The Woodlands, my students, and hope: in today's Inquirer

Sunday, January 27, 2013

Yesterday I noted that my story about The Woodlands and the students I teach appeared, with my photographs, in this Sunday's Philadelphia Inquirer.  The link is now live and can be found here.  The story begins like this:
When did we become what we, on our worst days, seem to be? This nation trampled by poor compromise and misplaced screech, this drowning swell of hyper-caffeinated opinion, this landscape of the random and the ruined. We are increasingly disinclined toward rational debate. We rage about the inconsequential. We want to be heard, but we don't want to listen. We're quick to deplore the mess we're in, and tragically ill-equipped to fix it.

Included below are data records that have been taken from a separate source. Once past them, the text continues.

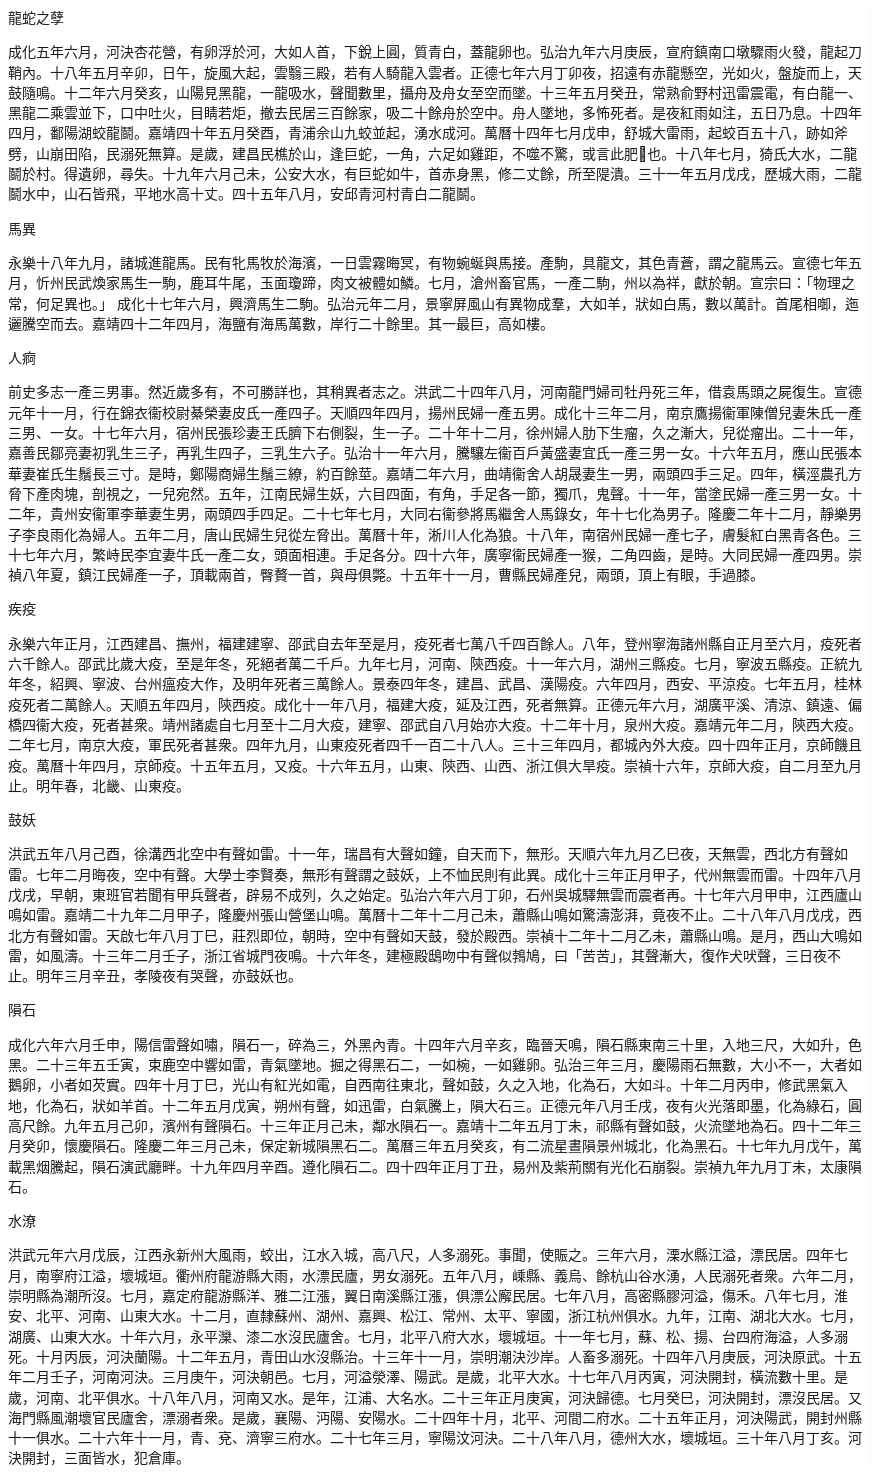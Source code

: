 龍蛇之孽

成化五年六月，河決杏花營，有卵浮於河，大如人首，下銳上圓，質青白，蓋龍卵也。弘治九年六月庚辰，宣府鎮南口墩驟雨火發，龍起刀鞘內。十八年五月辛卯，日午，旋風大起，雲翳三殿，若有人騎龍入雲者。正德七年六月丁卯夜，招遠有赤龍懸空，光如火，盤旋而上，天鼓隨鳴。十二年六月癸亥，山陽見黑龍，一龍吸水，聲聞數里，攝舟及舟女至空而墜。十三年五月癸丑，常熟俞野村迅雷震電，有白龍一、黑龍二乘雲並下，口中吐火，目睛若炬，撤去民居三百餘家，吸二十餘舟於空中。舟人墜地，多怖死者。是夜紅雨如注，五日乃息。十四年四月，鄱陽湖蛟龍鬬。嘉靖四十年五月癸酉，青浦佘山九蛟並起，湧水成河。萬曆十四年七月戊申，舒城大雷雨，起蛟百五十八，跡如斧劈，山崩田陷，民溺死無算。是歲，建昌民樵於山，逢巨蛇，一角，六足如雞距，不噬不驚，或言此肥𧔥也。十八年七月，猗氏大水，二龍鬬於村。得遺卵，尋失。十九年六月己未，公安大水，有巨蛇如牛，首赤身黑，修二丈餘，所至隄潰。三十一年五月戊戌，歷城大雨，二龍鬬水中，山石皆飛，平地水高十丈。四十五年八月，安邱青河村青白二龍鬬。

馬異

永樂十八年九月，諸城進龍馬。民有牝馬牧於海濱，一日雲霧晦冥，有物蜿蜒與馬接。產駒，具龍文，其色青蒼，謂之龍馬云。宣德七年五月，忻州民武煥家馬生一駒，鹿耳牛尾，玉面瓊蹄，肉文被體如鱗。七月，滄州畜官馬，一產二駒，州以為祥，獻於朝。宣宗曰：「物理之常，何足異也。」 成化十七年六月，興濟馬生二駒。弘治元年二月，景寧屏風山有異物成羣，大如羊，狀如白馬，數以萬計。首尾相啣，迤邐騰空而去。嘉靖四十二年四月，海鹽有海馬萬數，岸行二十餘里。其一最巨，高如樓。

人痾

前史多志一產三男事。然近歲多有，不可勝詳也，其稍異者志之。洪武二十四年八月，河南龍門婦司牡丹死三年，借袁馬頭之屍復生。宣德元年十一月，行在錦衣衞校尉綦榮妻皮氏一產四子。天順四年四月，揚州民婦一產五男。成化十三年二月，南京鷹揚衞軍陳僧兒妻朱氏一產三男、一女。十七年六月，宿州民張珍妻王氏臍下右側裂，生一子。二十年十二月，徐州婦人肋下生瘤，久之漸大，兒從瘤出。二十一年，嘉善民鄒亮妻初乳生三子，再乳生四子，三乳生六子。弘治十一年六月，騰驤左衞百戶黃盛妻宜氏一產三男一女。十六年五月，應山民張本華妻崔氏生鬚長三寸。是時，鄭陽商婦生鬚三繚，約百餘莖。嘉靖二年六月，曲靖衞舍人胡晟妻生一男，兩頭四手三足。四年，橫涇農孔方脅下產肉塊，剖視之，一兒宛然。五年，江南民婦生妖，六目四面，有角，手足各一節，獨爪，鬼聲。十一年，當塗民婦一產三男一女。十二年，貴州安衞軍李華妻生男，兩頭四手四足。二十七年七月，大同右衞參將馬繼舍人馬錄女，年十七化為男子。隆慶二年十二月，靜樂男子李良雨化為婦人。五年二月，唐山民婦生兒從左脅出。萬曆十年，淅川人化為狼。十八年，南宿州民婦一產七子，膚髮紅白黑青各色。三十七年六月，繁峙民李宜妻牛氏一產二女，頭面相連。手足各分。四十六年，廣寧衞民婦產一猴，二角四齒，是時。大同民婦一產四男。崇禎八年夏，鎮江民婦產一子，頂載兩首，臀贅一首，與母俱斃。十五年十一月，曹縣民婦產兒，兩頭，頂上有眼，手過膝。

疾疫

永樂六年正月，江西建昌、撫州，福建建寧、邵武自去年至是月，疫死者七萬八千四百餘人。八年，登州寧海諸州縣自正月至六月，疫死者六千餘人。邵武比歲大疫，至是年冬，死絕者萬二千戶。九年七月，河南、陝西疫。十一年六月，湖州三縣疫。七月，寧波五縣疫。正統九年冬，紹興、寧波、台州瘟疫大作，及明年死者三萬餘人。景泰四年冬，建昌、武昌、漢陽疫。六年四月，西安、平涼疫。七年五月，桂林疫死者二萬餘人。天順五年四月，陝西疫。成化十一年八月，福建大疫，延及江西，死者無算。正德元年六月，湖廣平溪、清涼、鎮遠、偏橋四衞大疫，死者甚衆。靖州諸處自七月至十二月大疫，建寧、邵武自八月始亦大疫。十二年十月，泉州大疫。嘉靖元年二月，陝西大疫。二年七月，南京大疫，軍民死者甚衆。四年九月，山東疫死者四千一百二十八人。三十三年四月，都城內外大疫。四十四年正月，京師饑且疫。萬曆十年四月，京師疫。十五年五月，又疫。十六年五月，山東、陝西、山西、浙江俱大旱疫。崇禎十六年，京師大疫，自二月至九月止。明年春，北畿、山東疫。

鼓妖

洪武五年八月己酉，徐溝西北空中有聲如雷。十一年，瑞昌有大聲如鐘，自天而下，無形。天順六年九月乙巳夜，天無雲，西北方有聲如雷。七年二月晦夜，空中有聲。大學士李賢奏，無形有聲謂之鼓妖，上不恤民則有此異。成化十三年正月甲子，代州無雲而雷。十四年八月戊戌，早朝，東班官若聞有甲兵聲者，辟易不成列，久之始定。弘治六年六月丁卯，石州吳城驛無雲而震者再。十七年六月甲申，江西廬山鳴如雷。嘉靖二十九年二月甲子，隆慶州張山營堡山鳴。萬曆十二年十二月己未，蕭縣山鳴如驚濤澎湃，竟夜不止。二十八年八月戊戌，西北方有聲如雷。天啟七年八月丁巳，莊烈即位，朝時，空中有聲如天鼓，發於殿西。崇禎十二年十二月乙未，蕭縣山鳴。是月，西山大鳴如雷，如風濤。十三年二月壬子，浙江省城門夜鳴。十六年冬，建極殿鴟吻中有聲似鵓鳩，曰「苦苦」，其聲漸大，復作犬吠聲，三日夜不止。明年三月辛丑，孝陵夜有哭聲，亦鼓妖也。

隕石

成化六年六月壬申，陽信雷聲如嘯，隕石一，碎為三，外黑內青。十四年六月辛亥，臨晉天鳴，隕石縣東南三十里，入地三尺，大如升，色黑。二十三年五壬寅，束鹿空中響如雷，青氣墜地。掘之得黑石二，一如椀，一如雞卵。弘治三年三月，慶陽雨石無數，大小不一，大者如鵝卵，小者如芡實。四年十月丁巳，光山有紅光如電，自西南往東北，聲如鼓，久之入地，化為石，大如斗。十年二月丙申，修武黑氣入地，化為石，狀如羊首。十二年五月戊寅，朔州有聲，如迅雷，白氣騰上，隕大石三。正德元年八月壬戌，夜有火光落即墨，化為綠石，圓高尺餘。九年五月己卯，濱州有聲隕石。十三年正月己未，鄰水隕石一。嘉靖十二年五月丁未，祁縣有聲如鼓，火流墜地為石。四十二年三月癸卯，懷慶隕石。隆慶二年三月己未，保定新城隕黑石二。萬曆三年五月癸亥，有二流星晝隕景州城北，化為黑石。十七年九月戊午，萬載黑烟騰起，隕石演武廳畔。十九年四月辛酉。遵化隕石二。四十四年正月丁丑，易州及紫荊關有光化石崩裂。崇禎九年九月丁未，太康隕石。

水潦

洪武元年六月戊辰，江西永新州大風雨，蛟出，江水入城，高八尺，人多溺死。事聞，使賑之。三年六月，溧水縣江溢，漂民居。四年七月，南寧府江溢，壞城垣。衢州府龍游縣大雨，水漂民廬，男女溺死。五年八月，嵊縣、義烏、餘杭山谷水湧，人民溺死者衆。六年二月，崇明縣為潮所沒。七月，嘉定府龍游縣洋、雅二江漲，翼日南溪縣江漲，俱漂公廨民居。七年八月，高密縣膠河溢，傷禾。八年七月，淮安、北平、河南、山東大水。十二月，直隸蘇州、湖州、嘉興、松江、常州、太平、寧國，浙江杭州俱水。九年，江南、湖北大水。七月，湖廣、山東大水。十年六月，永平灤、漆二水沒民廬舍。七月，北平八府大水，壞城垣。十一年七月，蘇、松、揚、台四府海溢，人多溺死。十月丙辰，河決蘭陽。十二年五月，青田山水沒縣治。十三年十一月，崇明潮決沙岸。人畜多溺死。十四年八月庚辰，河決原武。十五年二月壬子，河南河決。三月庚午，河決朝邑。七月，河溢滎澤、陽武。是歲，北平大水。十七年八月丙寅，河決開封，橫流數十里。是歲，河南、北平俱水。十八年八月，河南又水。是年，江浦、大名水。二十三年正月庚寅，河決歸德。七月癸巳，河決開封，漂沒民居。又海門縣風潮壞官民廬舍，漂溺者衆。是歲，襄陽、沔陽、安陽水。二十四年十月，北平、河間二府水。二十五年正月，河決陽武，開封州縣十一俱水。二十六年十一月，青、兗、濟寧三府水。二十七年三月，寧陽汶河決。二十八年八月，德州大水，壞城垣。三十年八月丁亥。河決開封，三面皆水，犯倉庫。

Impotence has never been my thing. I believe in the kids I teach, the small heroics of neighbors, quantum generosity, anonymous kindness, in doing something, making something, being something. I believe in the idea of what lies ahead, what takes us forward. We are. We can.

7 comments:

John of Lower Merion said...

Thank you for a wonderful article about The Woodlands. After many visits to The Woodlands Mansion and garden cemetery in the 1990s, I was thrilled to read Crowns & Confidences by Samuel Hughes in the November/December 1999 Pennsylvania Gazette issue and learning about another historical figure in repose at The Woodlands, Dr. Thomas Evans, dentist to Louis Napoleon III and European and Russian royalty, whose bequest to the University of Pennsylvania built the Penn Dental School. The Evans obelisk is the tallest monument in The Woodlands and is visible from 34th Street and Baltimore Avenue.

Bernadine Hawes said...

Beth - a great article this morning. I do what you do only in another West Philly place - Old Cathedral Cemetery (48th/Lancaster). Our parishes, Our Mother of Sorrows/ St Ignatius even has an annual Mass in the cemetery. Folks Dont remember that historically they were places to hold picnics and family outings.

Beth Kephart said...

A heartfelt thank you to Teri Brown, John, and Bernadine for your words. We don't know, as writers, if our words reach unless we are told. Thank you for telling me. This piece meant a lot to me.

Jennifer R. Hubbard said...

I used to live very near there. I never entered, because the gates had threatening signs about guard dogs, which gave me the impression that the place wasn't open to the public. In the city, you look for any patch of greenery, and I used to look in and wonder what the grounds were like, and who was buried there.

Thank you for the view, and also for the apt phrase "misplaced screech!"

patti.mallett_pp said...

Another place to visit!! Thanks for sharing this wonderful article and historical spot with us, Beth!!

Clark said...

Beth, What a beautiful piece of writing. I have long loved The Woodlands and took my kids there when we moved to West Philadelphia 28 years ago. My son takes his daughter through the cemetery to introduce her to the richness of of our city's past. Her photo appears just above your essay in today's Inquirer.
I don't know if you would call that irony, but it is certainly kismet.